Collezione privata. Photo Credit: Mauro Coen. © Felice Casorati by SIAE)


Assai interessante è il confronto fra i due dipinti proposto in mostra 'Susanna o Conversazione platonica'(1929), versione “anticlassica” della celebre 'Conversazione' del 1925. Ma il capolavoro che segna nel modo più emblematico il nuovo corso della pittura degli anni Trenta è senza dubbio il magnifico ritratto della moglie, 'Daphne a Pavarolo', presentato alla Biennale di Venezia del 1934: la figura armoniosa della moglie seduta sul davanzale di una finestra che ha sullo sfondo i morbidi pendii del paesaggio. Si percepisce la serenità sentimentale dell’artista, una raggiunta maturità della pittura che deriva da un equilibrio fra dimensione psicologica interna e percezione della realtà esterna. 'Daphne a Pavarolo', insieme a 'La Barca' (1934) e alle 'Sorelle Pontorno' (1937), riuniti in un’unica sezione, sono i principali capolavori del decennio.
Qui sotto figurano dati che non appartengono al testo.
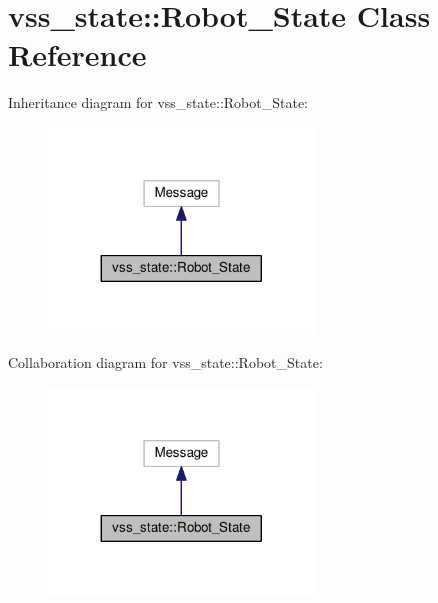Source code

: \hypertarget{classvss__state_1_1Robot__State}{}\section{vss\+\_\+state\+:\+:Robot\+\_\+\+State Class Reference}
\label{classvss__state_1_1Robot__State}


Inheritance diagram for vss\+\_\+state\+:\+:Robot\+\_\+\+State\+:\nopagebreak
\begin{figure}[H]
\begin{center}
\leavevmode
\includegraphics[width=200pt]{classvss__state_1_1Robot__State__inherit__graph}
\end{center}
\end{figure}


Collaboration diagram for vss\+\_\+state\+:\+:Robot\+\_\+\+State\+:\nopagebreak
\begin{figure}[H]
\begin{center}
\leavevmode
\includegraphics[width=200pt]{classvss__state_1_1Robot__State__coll__graph}
\end{center}
\end{figure}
(Donne in barca o La barca, 1933, olio su tela, 193 x 100 cm.
Piacenza, Galleria d'Arte Moderna Ricci Oddi. Courtesy Galleria d'Arte Moderna Ricci Oddi – Piacenza. © Felice Casorati by SIAE)


Non mancano le nature morte e il percorso della loro evoluzione, un tema che è sempre stato di centrale interesse per l’artista. Nella sala che chiude l’antologica, le quattordici tempere con i costumi e i bozzetti di scena ricostruiscono una stagione dell’attività di scenografo di Felice Casorati, con i lavori per il Teatro alla Scala di Milano. 'La follia di Orlando', 'Le baccanti', il 'Fidelio', 'L’amore stregone', 'Il principe di legno' e quindi le musiche di Petrassi, Ghedini, Beethoven, De Falla, Bartók. Il filo della mostra si riavvolge: tornano le tempere, le linee, le stesure à plat del primo Casorati e torna la musica, il primo amore del pittore, il suo inseparabile pianoforte, su cui, prima di disegnare le scenografie, provava e studiava le opere. Chiudiamo questo straordinario concerto di pittura con il commento del critico letterario Giacomo Debenedetti: "Casorati non insegna a dipingere. Insegna qualche cosa di più serio ed efficace: la disciplina e la moralità dell’arte".